Aerospace and auto products maker TRW Inc. said September 6 it plans to trim operations to cut costs and will reduce its headquarters staff by 20 percent, or 180 jobs. It will also consolidate its three automotive businesses into two entities, to save $10 million annually.

Internet consultant Zefer Corp. has shut down its Boston operations, firing about 300 remaining employees and selling some of its assets to Japanese computer giant NEC Corp. About 180 of the employees have been offered positions with NEC.

The Wilmington, Delaware-based chemical company Hercules Inc. announced September 5 it will eliminate about 300 jobs, or 3 percent of its non-European workforce, as part of plans to cut costs.

Mead Corp. announced September 4 it will close its school and office products plant in Atlanta, resulting in the loss of 215 jobs. The company will close the plant November 5 and transfer its production and distribution equipment to plants in Pennsylvania, Missouri and California.

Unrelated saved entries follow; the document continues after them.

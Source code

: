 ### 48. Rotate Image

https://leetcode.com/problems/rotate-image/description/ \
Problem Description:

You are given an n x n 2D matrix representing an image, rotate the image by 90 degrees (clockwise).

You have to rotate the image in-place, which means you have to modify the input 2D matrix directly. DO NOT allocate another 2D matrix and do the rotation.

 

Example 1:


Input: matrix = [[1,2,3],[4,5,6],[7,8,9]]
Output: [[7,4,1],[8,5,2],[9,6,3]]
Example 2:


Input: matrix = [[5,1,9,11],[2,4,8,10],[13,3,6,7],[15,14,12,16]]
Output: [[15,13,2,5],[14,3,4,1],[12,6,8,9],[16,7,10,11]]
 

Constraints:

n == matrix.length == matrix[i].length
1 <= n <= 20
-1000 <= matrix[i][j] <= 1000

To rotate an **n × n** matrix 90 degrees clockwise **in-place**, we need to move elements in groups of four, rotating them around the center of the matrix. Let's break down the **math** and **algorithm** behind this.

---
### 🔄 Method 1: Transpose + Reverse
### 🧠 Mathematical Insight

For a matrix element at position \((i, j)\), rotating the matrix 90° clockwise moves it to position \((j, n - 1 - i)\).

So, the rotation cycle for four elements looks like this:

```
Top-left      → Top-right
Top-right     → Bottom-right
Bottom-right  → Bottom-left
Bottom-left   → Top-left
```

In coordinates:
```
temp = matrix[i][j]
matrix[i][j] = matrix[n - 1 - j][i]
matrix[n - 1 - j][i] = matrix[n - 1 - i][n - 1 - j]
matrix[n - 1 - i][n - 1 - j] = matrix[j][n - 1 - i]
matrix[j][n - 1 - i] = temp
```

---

American International Group Inc. said September 5 it would cut 1,500 jobs, or about 2 percent of its 85,000 global workforce, over the next 12 to 18 months. The cuts come as AIG integrates life insurer American General Corp. The firm said most of the layoffs will come from several AIG and American General locations, as well as some jobs shed by attrition.

Two months after telling investors there would be no top-level management changes, British telephone equipment maker Marconi announced last week it would eliminate 2,000 more jobs, half of them in the United States. It also reported an operating loss of $329 million in the quarter ended June 30. Two other British firms announced major cutbacks: 1,800 jobs are to go at British Airways, a total of 5,000 over three years; and 1,000 jobs are being cut at Celestica

DaimlerChrysler AG said on Tuesday it was closing a 190-worker plant in the southern Brazilian state of Parana. The plant was constructed under a government subsidy program. The decision to suspend production at the Campo Largo plant was made in January as part of DaimlerChrysler’s global restructuring plan, including 26,000 job cuts worldwide.

Daewoo Motor, the US division of the bankrupt South Korean carmaker, has laid off 70 to 75 workers, or about a third of the US workforce. General Motors is negotiating the possible purchase of Daewoo.